• _YOUR GOAL_
Where a picture appears, leave it out; copy everything else in the records exactly.

>>>>

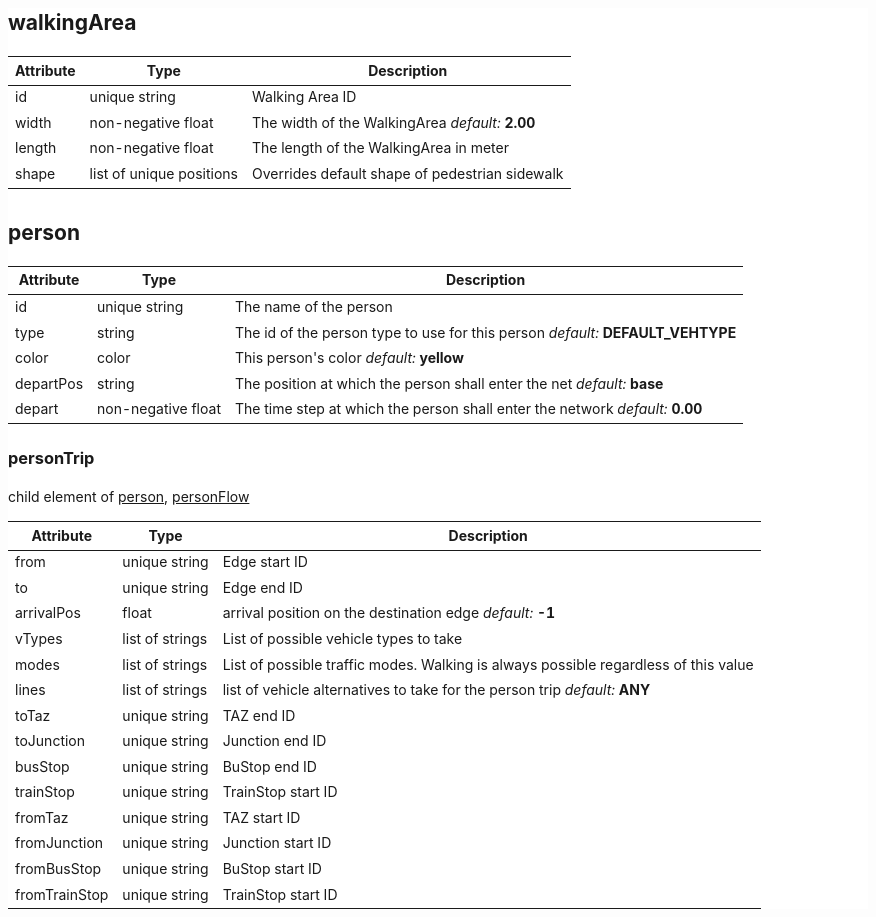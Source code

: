 ## walkingArea
| Attribute | Type | Description |
|-----------|------|-------------|
|id|unique string|Walking Area ID|
|width|non-negative float|The width of the WalkingArea *default:* **2.00**|
|length|non-negative float|The length of the WalkingArea in meter|
|shape|list of unique positions|Overrides default shape of pedestrian sidewalk|

## person
| Attribute | Type | Description |
|-----------|------|-------------|
|id|unique string|The name of the person|
|type|string|The id of the person type to use for this person *default:* **DEFAULT_VEHTYPE**|
|color|color|This person's color *default:* **yellow**|
|departPos|string|The position at which the person shall enter the net *default:* **base**|
|depart|non-negative float|The time step at which the person shall enter the network *default:* **0.00**|

### personTrip
child element of [person](#person), [personFlow](#personflow)

| Attribute | Type | Description |
|-----------|------|-------------|
|from|unique string|Edge start ID|
|to|unique string|Edge end ID|
|arrivalPos|float|arrival position on the destination edge *default:* **-1**|
|vTypes|list of strings|List of possible vehicle types to take|
|modes|list of strings|List of possible traffic modes. Walking is always possible regardless of this value|
|lines|list of strings|list of vehicle alternatives to take for the person trip *default:* **ANY**|
|toTaz|unique string|TAZ end ID|
|toJunction|unique string|Junction end ID|
|busStop|unique string|BuStop end ID|
|trainStop|unique string|TrainStop start ID|
|fromTaz|unique string|TAZ start ID|
|fromJunction|unique string|Junction start ID|
|fromBusStop|unique string|BuStop start ID|
|fromTrainStop|unique string|TrainStop start ID|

<<<<

• _EXPECTED ANSWER_
Source code

: ## walkingArea
| Attribute | Type | Description |
|-----------|------|-------------|
|id|unique string|Walking Area ID|
|width|non-negative float|The width of the WalkingArea *default:* **2.00**|
|length|non-negative float|The length of the WalkingArea in meter|
|shape|list of unique positions|Overrides default shape of pedestrian sidewalk|

## person
| Attribute | Type | Description |
|-----------|------|-------------|
|id|unique string|The name of the person|
|type|string|The id of the person type to use for this person *default:* **DEFAULT_VEHTYPE**|
|color|color|This person's color *default:* **yellow**|
|departPos|string|The position at which the person shall enter the net *default:* **base**|
|depart|non-negative float|The time step at which the person shall enter the network *default:* **0.00**|

### personTrip
child element of [person](#person), [personFlow](#personflow)

| Attribute | Type | Description |
|-----------|------|-------------|
|from|unique string|Edge start ID|
|to|unique string|Edge end ID|
|arrivalPos|float|arrival position on the destination edge *default:* **-1**|
|vTypes|list of strings|List of possible vehicle types to take|
|modes|list of strings|List of possible traffic modes. Walking is always possible regardless of this value|
|lines|list of strings|list of vehicle alternatives to take for the person trip *default:* **ANY**|
|toTaz|unique string|TAZ end ID|
|toJunction|unique string|Junction end ID|
|busStop|unique string|BuStop end ID|
|trainStop|unique string|TrainStop start ID|
|fromTaz|unique string|TAZ start ID|
|fromJunction|unique string|Junction start ID|
|fromBusStop|unique string|BuStop start ID|
|fromTrainStop|unique string|TrainStop start ID|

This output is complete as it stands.